Segment Start: Records shown
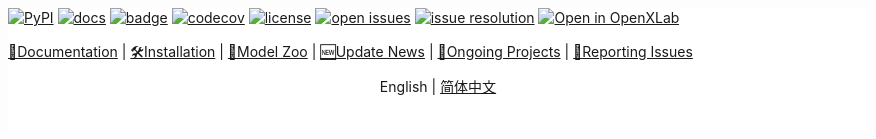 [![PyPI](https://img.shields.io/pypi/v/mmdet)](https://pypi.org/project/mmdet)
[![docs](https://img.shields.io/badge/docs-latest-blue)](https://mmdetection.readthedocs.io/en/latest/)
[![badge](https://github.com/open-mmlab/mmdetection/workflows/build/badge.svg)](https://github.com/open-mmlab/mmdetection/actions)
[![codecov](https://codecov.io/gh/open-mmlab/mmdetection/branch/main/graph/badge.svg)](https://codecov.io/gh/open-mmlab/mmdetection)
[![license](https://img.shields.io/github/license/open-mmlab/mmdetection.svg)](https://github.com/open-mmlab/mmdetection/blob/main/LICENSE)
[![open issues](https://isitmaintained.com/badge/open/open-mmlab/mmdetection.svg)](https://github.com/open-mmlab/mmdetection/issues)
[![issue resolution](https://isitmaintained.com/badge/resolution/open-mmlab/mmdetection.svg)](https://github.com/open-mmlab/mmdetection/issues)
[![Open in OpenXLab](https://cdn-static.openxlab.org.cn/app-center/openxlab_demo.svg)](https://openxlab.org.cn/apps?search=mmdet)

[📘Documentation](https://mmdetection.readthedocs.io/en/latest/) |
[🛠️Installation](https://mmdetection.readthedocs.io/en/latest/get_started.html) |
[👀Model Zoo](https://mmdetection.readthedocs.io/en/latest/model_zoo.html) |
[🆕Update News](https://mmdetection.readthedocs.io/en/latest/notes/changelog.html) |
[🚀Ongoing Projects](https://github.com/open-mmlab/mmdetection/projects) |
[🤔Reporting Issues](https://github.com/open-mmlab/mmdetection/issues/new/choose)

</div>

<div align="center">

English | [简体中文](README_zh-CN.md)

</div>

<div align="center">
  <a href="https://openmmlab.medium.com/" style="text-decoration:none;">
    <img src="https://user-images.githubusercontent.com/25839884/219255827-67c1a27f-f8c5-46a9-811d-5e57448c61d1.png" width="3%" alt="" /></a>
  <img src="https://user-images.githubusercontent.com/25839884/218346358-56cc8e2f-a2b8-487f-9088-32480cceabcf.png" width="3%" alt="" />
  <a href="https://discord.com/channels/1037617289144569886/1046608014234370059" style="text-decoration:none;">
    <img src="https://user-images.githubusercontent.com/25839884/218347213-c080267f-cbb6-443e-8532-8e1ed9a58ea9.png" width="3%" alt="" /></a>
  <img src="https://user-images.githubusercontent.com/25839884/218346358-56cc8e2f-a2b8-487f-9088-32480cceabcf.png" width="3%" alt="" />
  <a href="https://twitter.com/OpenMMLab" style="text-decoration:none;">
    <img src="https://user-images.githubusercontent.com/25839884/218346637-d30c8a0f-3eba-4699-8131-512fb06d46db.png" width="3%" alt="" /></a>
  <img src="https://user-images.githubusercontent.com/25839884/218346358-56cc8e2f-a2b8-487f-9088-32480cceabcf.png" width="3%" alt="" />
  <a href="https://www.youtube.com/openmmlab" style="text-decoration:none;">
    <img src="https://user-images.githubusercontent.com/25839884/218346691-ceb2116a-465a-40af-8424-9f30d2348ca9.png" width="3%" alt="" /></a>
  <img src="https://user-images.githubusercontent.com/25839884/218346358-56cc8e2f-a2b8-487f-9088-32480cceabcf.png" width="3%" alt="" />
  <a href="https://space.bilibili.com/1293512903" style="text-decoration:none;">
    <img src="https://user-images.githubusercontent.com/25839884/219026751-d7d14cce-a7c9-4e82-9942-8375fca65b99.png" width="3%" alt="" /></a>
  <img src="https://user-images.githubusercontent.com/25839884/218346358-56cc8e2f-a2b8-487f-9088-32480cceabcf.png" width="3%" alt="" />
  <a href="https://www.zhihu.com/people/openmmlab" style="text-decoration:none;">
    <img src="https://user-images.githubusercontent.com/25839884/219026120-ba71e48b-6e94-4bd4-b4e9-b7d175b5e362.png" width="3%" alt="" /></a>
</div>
Segment End: Records shown
About this exercise: All lines in the listing above that contain "href" should be shown.

Reply:
  <a href="https://openmmlab.medium.com/" style="text-decoration:none;">
  <a href="https://discord.com/channels/1037617289144569886/1046608014234370059" style="text-decoration:none;">
  <a href="https://twitter.com/OpenMMLab" style="text-decoration:none;">
  <a href="https://www.youtube.com/openmmlab" style="text-decoration:none;">
  <a href="https://space.bilibili.com/1293512903" style="text-decoration:none;">
  <a href="https://www.zhihu.com/people/openmmlab" style="text-decoration:none;">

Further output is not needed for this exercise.